The first player who owns two mines in the same town becomes the mayor of this town, and takes the corresponding mayor pawn (i.e. of the same color).
From now on, every time a player takes a mine in a town with a mayor, he must pay to the controlling player a fee equal to the number of mines the mayor owns in this same town.
If, at any time, a player has more mines in a town than the current mayor, no matter whether after normally taking a card on auction or after an event, this player becomes the new mayor and takes the mayor pawn from the former mayor.
If a player becomes the new mayor by taking a mine, he must still pay the former mayor prior to taking the mayor pawn.
Most events have an instant effect and are discarded afterwards. Some however, (Saloon, Saloon Girls, Governor, New Vein) are placed along with the mines and have a lasting effect. Others (The Telegraph and Mustang) must be kept by the player and may be used later in the game.
It can happen that a player has to choose a card that he cannot use-the Governor if he has no Mayor, or the Girls if he has no Saloon.

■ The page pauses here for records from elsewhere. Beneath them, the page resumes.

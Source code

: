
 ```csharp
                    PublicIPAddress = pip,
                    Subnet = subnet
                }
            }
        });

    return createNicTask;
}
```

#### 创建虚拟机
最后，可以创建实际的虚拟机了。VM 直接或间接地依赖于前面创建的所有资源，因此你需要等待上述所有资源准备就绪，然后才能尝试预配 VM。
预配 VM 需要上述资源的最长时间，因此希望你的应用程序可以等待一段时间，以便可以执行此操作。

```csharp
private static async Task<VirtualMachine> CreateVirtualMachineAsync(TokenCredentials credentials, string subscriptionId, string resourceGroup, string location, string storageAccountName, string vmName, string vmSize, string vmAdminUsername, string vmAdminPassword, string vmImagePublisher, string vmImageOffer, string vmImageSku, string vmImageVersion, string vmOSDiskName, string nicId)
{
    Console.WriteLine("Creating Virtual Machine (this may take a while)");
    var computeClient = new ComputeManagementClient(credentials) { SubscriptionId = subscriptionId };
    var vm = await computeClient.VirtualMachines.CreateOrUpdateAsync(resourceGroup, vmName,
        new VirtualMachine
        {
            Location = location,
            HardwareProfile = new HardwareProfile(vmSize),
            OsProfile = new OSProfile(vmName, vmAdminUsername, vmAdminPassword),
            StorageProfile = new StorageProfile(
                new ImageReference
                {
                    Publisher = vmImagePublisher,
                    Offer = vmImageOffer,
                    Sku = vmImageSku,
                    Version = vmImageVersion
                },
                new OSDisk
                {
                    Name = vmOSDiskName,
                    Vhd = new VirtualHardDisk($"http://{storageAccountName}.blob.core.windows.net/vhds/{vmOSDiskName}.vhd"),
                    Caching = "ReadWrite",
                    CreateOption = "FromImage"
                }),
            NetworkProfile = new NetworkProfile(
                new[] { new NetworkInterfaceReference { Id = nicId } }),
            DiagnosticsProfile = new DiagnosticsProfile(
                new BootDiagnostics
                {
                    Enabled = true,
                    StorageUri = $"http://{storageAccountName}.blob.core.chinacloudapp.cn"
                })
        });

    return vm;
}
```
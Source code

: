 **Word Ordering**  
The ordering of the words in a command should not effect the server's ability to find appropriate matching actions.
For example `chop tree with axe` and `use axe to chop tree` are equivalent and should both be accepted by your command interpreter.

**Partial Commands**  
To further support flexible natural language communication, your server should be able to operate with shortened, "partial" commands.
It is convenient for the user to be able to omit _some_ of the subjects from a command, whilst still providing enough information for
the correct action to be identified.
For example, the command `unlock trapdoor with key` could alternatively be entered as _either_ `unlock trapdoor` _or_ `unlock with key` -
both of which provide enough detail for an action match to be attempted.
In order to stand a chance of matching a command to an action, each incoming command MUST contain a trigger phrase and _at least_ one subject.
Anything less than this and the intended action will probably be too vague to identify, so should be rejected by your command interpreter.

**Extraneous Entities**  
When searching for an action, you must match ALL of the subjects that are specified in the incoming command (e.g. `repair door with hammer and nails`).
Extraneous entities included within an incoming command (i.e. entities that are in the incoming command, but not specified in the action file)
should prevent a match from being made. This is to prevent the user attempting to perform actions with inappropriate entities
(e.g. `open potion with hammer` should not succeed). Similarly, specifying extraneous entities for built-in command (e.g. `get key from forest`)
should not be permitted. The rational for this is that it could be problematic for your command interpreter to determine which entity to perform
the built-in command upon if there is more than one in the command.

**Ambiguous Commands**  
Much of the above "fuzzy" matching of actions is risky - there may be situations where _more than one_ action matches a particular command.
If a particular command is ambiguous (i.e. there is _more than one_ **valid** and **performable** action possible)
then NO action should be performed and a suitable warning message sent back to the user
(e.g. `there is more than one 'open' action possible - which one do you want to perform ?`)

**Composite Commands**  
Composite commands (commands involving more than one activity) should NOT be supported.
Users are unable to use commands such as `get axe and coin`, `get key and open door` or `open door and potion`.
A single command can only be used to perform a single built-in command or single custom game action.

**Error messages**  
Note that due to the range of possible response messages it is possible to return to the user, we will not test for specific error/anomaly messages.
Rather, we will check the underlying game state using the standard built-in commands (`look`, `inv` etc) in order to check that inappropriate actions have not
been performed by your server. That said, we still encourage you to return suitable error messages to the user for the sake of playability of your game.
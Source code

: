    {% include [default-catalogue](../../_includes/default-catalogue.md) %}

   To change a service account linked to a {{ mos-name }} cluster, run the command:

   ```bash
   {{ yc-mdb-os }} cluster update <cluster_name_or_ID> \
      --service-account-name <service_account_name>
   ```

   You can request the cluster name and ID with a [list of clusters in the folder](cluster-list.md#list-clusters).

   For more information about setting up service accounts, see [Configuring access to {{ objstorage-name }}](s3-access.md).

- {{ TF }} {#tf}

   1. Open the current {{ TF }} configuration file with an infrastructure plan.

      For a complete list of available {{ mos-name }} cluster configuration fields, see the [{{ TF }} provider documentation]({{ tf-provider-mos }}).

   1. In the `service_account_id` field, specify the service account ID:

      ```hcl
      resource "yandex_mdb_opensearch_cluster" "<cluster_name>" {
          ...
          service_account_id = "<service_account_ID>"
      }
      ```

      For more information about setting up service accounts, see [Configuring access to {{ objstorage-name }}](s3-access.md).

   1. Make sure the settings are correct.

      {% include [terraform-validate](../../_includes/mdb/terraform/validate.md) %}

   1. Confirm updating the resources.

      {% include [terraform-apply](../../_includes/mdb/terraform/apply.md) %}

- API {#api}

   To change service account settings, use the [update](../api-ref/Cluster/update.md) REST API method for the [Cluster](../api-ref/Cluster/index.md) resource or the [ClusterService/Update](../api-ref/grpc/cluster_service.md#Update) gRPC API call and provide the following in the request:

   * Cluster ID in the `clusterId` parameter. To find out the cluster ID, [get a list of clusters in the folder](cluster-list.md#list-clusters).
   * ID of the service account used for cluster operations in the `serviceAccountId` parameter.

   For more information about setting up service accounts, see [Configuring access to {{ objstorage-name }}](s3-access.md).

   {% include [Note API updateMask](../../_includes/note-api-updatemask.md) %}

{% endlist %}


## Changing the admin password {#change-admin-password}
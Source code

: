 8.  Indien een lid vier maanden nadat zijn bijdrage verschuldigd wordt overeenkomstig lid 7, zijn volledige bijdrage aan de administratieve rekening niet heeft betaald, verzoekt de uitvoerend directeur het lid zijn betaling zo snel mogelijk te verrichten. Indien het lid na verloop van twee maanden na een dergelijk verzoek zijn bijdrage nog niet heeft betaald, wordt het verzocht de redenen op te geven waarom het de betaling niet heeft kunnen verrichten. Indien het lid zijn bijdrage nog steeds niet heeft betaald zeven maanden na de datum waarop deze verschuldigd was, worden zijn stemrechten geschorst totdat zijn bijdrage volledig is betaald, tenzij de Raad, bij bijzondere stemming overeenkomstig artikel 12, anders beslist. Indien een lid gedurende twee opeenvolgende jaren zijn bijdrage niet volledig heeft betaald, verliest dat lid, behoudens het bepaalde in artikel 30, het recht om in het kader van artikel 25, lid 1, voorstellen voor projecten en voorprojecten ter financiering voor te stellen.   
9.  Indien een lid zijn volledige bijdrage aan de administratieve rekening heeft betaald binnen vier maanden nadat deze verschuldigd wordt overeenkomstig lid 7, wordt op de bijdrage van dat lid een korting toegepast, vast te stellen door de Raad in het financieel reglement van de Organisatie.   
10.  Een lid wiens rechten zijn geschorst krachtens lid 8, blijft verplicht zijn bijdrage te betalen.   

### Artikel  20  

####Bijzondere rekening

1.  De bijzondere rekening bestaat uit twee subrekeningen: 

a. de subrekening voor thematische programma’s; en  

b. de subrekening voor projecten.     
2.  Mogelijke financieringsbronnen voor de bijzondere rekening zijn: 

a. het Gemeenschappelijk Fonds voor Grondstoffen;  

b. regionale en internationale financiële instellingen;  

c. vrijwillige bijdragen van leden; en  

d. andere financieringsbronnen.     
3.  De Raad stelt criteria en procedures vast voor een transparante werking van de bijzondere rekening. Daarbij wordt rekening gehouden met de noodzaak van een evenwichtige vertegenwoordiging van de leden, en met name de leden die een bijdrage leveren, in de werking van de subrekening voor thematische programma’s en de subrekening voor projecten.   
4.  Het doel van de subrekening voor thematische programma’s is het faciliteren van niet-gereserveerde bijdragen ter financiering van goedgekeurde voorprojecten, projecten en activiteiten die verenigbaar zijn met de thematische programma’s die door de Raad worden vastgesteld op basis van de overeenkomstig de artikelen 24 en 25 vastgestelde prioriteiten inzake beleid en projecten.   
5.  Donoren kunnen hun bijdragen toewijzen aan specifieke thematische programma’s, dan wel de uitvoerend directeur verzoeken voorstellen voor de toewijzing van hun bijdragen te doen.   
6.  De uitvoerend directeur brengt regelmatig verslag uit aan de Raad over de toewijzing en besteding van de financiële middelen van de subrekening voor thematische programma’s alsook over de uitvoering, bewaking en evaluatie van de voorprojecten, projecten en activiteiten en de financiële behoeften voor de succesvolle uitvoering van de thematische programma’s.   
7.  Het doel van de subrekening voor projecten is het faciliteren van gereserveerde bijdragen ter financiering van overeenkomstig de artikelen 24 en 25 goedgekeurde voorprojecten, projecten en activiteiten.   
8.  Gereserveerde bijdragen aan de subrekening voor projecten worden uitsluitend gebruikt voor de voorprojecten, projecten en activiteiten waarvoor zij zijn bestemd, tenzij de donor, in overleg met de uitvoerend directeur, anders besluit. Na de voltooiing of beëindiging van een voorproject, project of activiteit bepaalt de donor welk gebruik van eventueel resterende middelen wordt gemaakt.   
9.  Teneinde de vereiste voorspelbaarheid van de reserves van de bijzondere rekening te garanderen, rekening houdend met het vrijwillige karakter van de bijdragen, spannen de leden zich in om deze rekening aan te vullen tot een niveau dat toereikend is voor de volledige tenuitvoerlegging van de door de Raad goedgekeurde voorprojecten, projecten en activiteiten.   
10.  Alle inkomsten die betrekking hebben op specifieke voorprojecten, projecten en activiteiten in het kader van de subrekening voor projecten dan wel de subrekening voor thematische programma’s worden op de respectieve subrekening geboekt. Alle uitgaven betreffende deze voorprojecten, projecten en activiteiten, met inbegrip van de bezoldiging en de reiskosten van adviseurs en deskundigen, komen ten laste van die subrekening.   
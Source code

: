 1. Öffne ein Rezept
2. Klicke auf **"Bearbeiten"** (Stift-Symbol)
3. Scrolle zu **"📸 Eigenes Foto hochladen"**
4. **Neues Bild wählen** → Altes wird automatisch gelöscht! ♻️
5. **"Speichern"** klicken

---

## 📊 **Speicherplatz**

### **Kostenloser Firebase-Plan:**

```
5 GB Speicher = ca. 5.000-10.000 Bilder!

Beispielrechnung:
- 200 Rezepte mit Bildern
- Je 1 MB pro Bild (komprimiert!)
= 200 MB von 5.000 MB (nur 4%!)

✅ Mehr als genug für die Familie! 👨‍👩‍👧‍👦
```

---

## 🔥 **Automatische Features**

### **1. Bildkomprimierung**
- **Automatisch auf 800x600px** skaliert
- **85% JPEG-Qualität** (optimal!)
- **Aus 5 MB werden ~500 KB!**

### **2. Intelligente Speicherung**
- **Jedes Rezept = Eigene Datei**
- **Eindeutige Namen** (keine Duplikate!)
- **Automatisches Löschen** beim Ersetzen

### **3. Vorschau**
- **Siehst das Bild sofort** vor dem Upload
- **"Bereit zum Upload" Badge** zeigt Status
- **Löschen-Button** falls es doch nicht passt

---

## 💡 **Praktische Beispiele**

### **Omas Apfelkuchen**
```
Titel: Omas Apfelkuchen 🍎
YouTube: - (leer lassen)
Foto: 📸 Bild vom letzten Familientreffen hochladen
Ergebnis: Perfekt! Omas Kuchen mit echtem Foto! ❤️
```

In this case, the player keeps the card in front of him - it has no effect until the player becomes Mayor of a town or takes a Saloon card.
Play immediately. Each other player must pay the bank 4 gold. This card must be played immediately and is then discarded.
An opponent's mine or saloon of your choice explodes and is removed from the game.
This card must be played immediately and is then discarded.
Take a mine of your choice from another player. You can only take a mine in a town where you already have a concession.
If the town has a mayor, you must still make payment. This card must be played immediately and is then discarded.
Place one of your mayor pawns on this card. This mayor is now governor. As long as this pawn is governor, the price that other players pay you when taking a mine in this town is doubled.
If another player takes control of this mayor pawn, Governor is discarded.
Choose a player and a number between 2 and 12 - the sum you are trying to steal. Roll the dice. If you roll this number or greater, you have robbed that player that amount of gold.
If you roll less, the holdup fails and this card has no effect. This card must be played immediately and is then discarded.
Keep this card and use it later to choose your card immediately after the first player (the high bidder), instead of your normal clockwise turn. Turn order then returns to normal. Once used, this card is discarded.
Place this card under one of your mines. From now on, the production value of this mine is increased by 3 gold. If this mine is dynamited or expropriated, the new vein goes with it. If placed upon a dangerous mine that later collapses, this card is discarded.
Place this card in front of you with your mines and place a wooden town token of your choice upon it.
From now on, each time a mine in the chosen town produces gold, its owner must pay you 2 gold that he spends in your saloon.
Place this card with one of your saloons. From now on, each time a mine in the saloon's town produces gold, its owner must pay you 4 gold instead of 2.
If the saloon is dynamited, this card is discarded.
You receive 10 gold from the bank. This card must be played immediately and is then discarded.
Keep this card and use it when you want. Following any one production dice roll, you may change the result of one of the two dice. This card is then discarded.
If for any reason (payment to a mayor, an event card) you are required to pay more gold than you actually possess you must pay what you can. The player receiving the money receives no additional compensation. A player who is out of money is bankrupt and cannot bid on new mines until they have the gold to do so.
End of the Game
The game ends when the drawing deck is exhausted and exhausted.
Once the last production roll is made, each player then reckons his score. A player's score is calculated as follows:
- Total gold (in poker chips)
- + the production value of all mines
- +5 per mayor pawn
The player with the highest score wins.